> TASK BRIEF
Every entry should be given again exactly, with nothing dropped.

> TASK MATERIAL
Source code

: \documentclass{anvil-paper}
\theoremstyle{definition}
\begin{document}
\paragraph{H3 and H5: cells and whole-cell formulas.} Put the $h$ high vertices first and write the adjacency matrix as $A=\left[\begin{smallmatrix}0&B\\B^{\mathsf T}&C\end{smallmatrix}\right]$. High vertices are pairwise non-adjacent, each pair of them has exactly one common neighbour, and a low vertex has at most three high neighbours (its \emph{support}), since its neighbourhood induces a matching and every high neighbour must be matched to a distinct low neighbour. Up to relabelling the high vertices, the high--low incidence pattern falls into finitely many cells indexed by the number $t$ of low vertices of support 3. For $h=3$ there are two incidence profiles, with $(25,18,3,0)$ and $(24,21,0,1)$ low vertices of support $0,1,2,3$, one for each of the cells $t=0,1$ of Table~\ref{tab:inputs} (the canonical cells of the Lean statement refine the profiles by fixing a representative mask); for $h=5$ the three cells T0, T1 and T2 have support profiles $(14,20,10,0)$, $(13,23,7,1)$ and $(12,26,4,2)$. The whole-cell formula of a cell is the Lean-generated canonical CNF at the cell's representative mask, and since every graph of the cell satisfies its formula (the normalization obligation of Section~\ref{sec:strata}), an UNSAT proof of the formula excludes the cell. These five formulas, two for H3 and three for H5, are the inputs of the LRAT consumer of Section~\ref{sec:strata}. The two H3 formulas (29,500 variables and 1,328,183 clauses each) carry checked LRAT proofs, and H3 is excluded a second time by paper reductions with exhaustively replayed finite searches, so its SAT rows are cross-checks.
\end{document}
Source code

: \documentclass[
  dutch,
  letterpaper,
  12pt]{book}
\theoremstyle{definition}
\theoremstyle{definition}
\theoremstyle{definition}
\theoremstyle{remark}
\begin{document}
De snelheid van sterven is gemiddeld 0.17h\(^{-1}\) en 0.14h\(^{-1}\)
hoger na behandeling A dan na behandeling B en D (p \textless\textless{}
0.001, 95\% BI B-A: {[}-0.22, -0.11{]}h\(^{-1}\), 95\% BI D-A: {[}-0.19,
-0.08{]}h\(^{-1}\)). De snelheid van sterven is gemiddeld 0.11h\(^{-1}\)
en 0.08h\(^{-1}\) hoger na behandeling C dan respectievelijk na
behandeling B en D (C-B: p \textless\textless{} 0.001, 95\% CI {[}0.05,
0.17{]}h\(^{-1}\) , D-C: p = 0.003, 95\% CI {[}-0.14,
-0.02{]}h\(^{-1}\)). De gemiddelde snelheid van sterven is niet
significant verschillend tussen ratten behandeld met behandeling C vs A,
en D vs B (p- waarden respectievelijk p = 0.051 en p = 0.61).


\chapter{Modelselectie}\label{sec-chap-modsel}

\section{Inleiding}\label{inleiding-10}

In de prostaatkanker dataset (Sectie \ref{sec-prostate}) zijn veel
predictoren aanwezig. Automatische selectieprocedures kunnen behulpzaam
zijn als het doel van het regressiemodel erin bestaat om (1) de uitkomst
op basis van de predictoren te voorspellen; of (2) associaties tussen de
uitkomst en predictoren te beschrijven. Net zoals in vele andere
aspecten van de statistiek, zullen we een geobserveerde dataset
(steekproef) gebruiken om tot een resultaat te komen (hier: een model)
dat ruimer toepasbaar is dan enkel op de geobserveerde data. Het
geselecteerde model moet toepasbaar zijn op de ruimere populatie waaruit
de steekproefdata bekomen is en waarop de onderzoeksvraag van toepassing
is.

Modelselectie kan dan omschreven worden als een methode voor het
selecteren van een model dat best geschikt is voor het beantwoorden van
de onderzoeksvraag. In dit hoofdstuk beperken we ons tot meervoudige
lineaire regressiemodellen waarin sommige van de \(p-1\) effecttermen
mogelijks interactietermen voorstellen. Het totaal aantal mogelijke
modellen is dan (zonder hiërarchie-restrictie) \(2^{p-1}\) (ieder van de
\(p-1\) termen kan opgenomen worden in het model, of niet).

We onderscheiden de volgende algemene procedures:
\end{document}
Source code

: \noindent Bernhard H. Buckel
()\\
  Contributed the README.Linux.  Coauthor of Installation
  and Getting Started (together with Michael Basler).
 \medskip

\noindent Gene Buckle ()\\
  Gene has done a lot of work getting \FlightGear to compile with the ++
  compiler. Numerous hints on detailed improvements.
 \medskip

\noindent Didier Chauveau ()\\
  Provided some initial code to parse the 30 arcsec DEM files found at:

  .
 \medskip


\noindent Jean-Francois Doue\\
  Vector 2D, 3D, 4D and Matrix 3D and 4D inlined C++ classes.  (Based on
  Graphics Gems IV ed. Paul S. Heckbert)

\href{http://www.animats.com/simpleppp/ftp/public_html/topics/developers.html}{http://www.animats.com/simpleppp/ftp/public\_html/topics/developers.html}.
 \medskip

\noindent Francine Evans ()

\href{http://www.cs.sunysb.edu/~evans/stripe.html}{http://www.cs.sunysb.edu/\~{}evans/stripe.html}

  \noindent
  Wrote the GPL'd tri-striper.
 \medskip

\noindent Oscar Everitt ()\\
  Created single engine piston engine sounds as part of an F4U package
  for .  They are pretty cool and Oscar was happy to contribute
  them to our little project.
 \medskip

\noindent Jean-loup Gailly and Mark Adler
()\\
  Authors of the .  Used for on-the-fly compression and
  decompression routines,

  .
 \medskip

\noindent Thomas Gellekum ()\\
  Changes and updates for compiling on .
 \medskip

> WRITTEN ANSWER
Source code

: \documentclass{anvil-paper}
\theoremstyle{definition}
\begin{document}
\paragraph{H3 and H5: cells and whole-cell formulas.} Put the $h$ high vertices first and write the adjacency matrix as $A=\left[\begin{smallmatrix}0&B\\B^{\mathsf T}&C\end{smallmatrix}\right]$. High vertices are pairwise non-adjacent, each pair of them has exactly one common neighbour, and a low vertex has at most three high neighbours (its \emph{support}), since its neighbourhood induces a matching and every high neighbour must be matched to a distinct low neighbour. Up to relabelling the high vertices, the high--low incidence pattern falls into finitely many cells indexed by the number $t$ of low vertices of support 3. For $h=3$ there are two incidence profiles, with $(25,18,3,0)$ and $(24,21,0,1)$ low vertices of support $0,1,2,3$, one for each of the cells $t=0,1$ of Table~\ref{tab:inputs} (the canonical cells of the Lean statement refine the profiles by fixing a representative mask); for $h=5$ the three cells T0, T1 and T2 have support profiles $(14,20,10,0)$, $(13,23,7,1)$ and $(12,26,4,2)$. The whole-cell formula of a cell is the Lean-generated canonical CNF at the cell's representative mask, and since every graph of the cell satisfies its formula (the normalization obligation of Section~\ref{sec:strata}), an UNSAT proof of the formula excludes the cell. These five formulas, two for H3 and three for H5, are the inputs of the LRAT consumer of Section~\ref{sec:strata}. The two H3 formulas (29,500 variables and 1,328,183 clauses each) carry checked LRAT proofs, and H3 is excluded a second time by paper reductions with exhaustively replayed finite searches, so its SAT rows are cross-checks.
\end{document}
Source code

: \documentclass[
  dutch,
  letterpaper,
  12pt]{book}
\theoremstyle{definition}
\theoremstyle{definition}
\theoremstyle{definition}
\theoremstyle{remark}
\begin{document}
De snelheid van sterven is gemiddeld 0.17h\(^{-1}\) en 0.14h\(^{-1}\)
hoger na behandeling A dan na behandeling B en D (p \textless\textless{}
0.001, 95\% BI B-A: {[}-0.22, -0.11{]}h\(^{-1}\), 95\% BI D-A: {[}-0.19,
-0.08{]}h\(^{-1}\)). De snelheid van sterven is gemiddeld 0.11h\(^{-1}\)
en 0.08h\(^{-1}\) hoger na behandeling C dan respectievelijk na
behandeling B en D (C-B: p \textless\textless{} 0.001, 95\% CI {[}0.05,
0.17{]}h\(^{-1}\) , D-C: p = 0.003, 95\% CI {[}-0.14,
-0.02{]}h\(^{-1}\)). De gemiddelde snelheid van sterven is niet
significant verschillend tussen ratten behandeld met behandeling C vs A,
en D vs B (p- waarden respectievelijk p = 0.051 en p = 0.61).


\chapter{Modelselectie}\label{sec-chap-modsel}

\section{Inleiding}\label{inleiding-10}

In de prostaatkanker dataset (Sectie \ref{sec-prostate}) zijn veel
predictoren aanwezig. Automatische selectieprocedures kunnen behulpzaam
zijn als het doel van het regressiemodel erin bestaat om (1) de uitkomst
op basis van de predictoren te voorspellen; of (2) associaties tussen de
uitkomst en predictoren te beschrijven. Net zoals in vele andere
aspecten van de statistiek, zullen we een geobserveerde dataset
(steekproef) gebruiken om tot een resultaat te komen (hier: een model)
dat ruimer toepasbaar is dan enkel op de geobserveerde data. Het
geselecteerde model moet toepasbaar zijn op de ruimere populatie waaruit
de steekproefdata bekomen is en waarop de onderzoeksvraag van toepassing
is.

Modelselectie kan dan omschreven worden als een methode voor het
selecteren van een model dat best geschikt is voor het beantwoorden van
de onderzoeksvraag. In dit hoofdstuk beperken we ons tot meervoudige
lineaire regressiemodellen waarin sommige van de \(p-1\) effecttermen
mogelijks interactietermen voorstellen. Het totaal aantal mogelijke
modellen is dan (zonder hiërarchie-restrictie) \(2^{p-1}\) (ieder van de
\(p-1\) termen kan opgenomen worden in het model, of niet).

We onderscheiden de volgende algemene procedures:
\end{document}
Source code

: \noindent Bernhard H. Buckel
()\\
  Contributed the README.Linux.  Coauthor of Installation
  and Getting Started (together with Michael Basler).
 \medskip

\noindent Gene Buckle ()\\
  Gene has done a lot of work getting \FlightGear to compile with the ++
  compiler. Numerous hints on detailed improvements.
 \medskip

\noindent Didier Chauveau ()\\
  Provided some initial code to parse the 30 arcsec DEM files found at:

  .
 \medskip


\noindent Jean-Francois Doue\\
  Vector 2D, 3D, 4D and Matrix 3D and 4D inlined C++ classes.  (Based on
  Graphics Gems IV ed. Paul S. Heckbert)

\href{http://www.animats.com/simpleppp/ftp/public_html/topics/developers.html}{http://www.animats.com/simpleppp/ftp/public\_html/topics/developers.html}.
 \medskip

\noindent Francine Evans ()

\href{http://www.cs.sunysb.edu/~evans/stripe.html}{http://www.cs.sunysb.edu/\~{}evans/stripe.html}

  \noindent
  Wrote the GPL'd tri-striper.
 \medskip

\noindent Oscar Everitt ()\\
  Created single engine piston engine sounds as part of an F4U package
  for .  They are pretty cool and Oscar was happy to contribute
  them to our little project.
 \medskip

\noindent Jean-loup Gailly and Mark Adler
()\\
  Authors of the .  Used for on-the-fly compression and
  decompression routines,

  .
 \medskip

\noindent Thomas Gellekum ()\\
  Changes and updates for compiling on .
 \medskip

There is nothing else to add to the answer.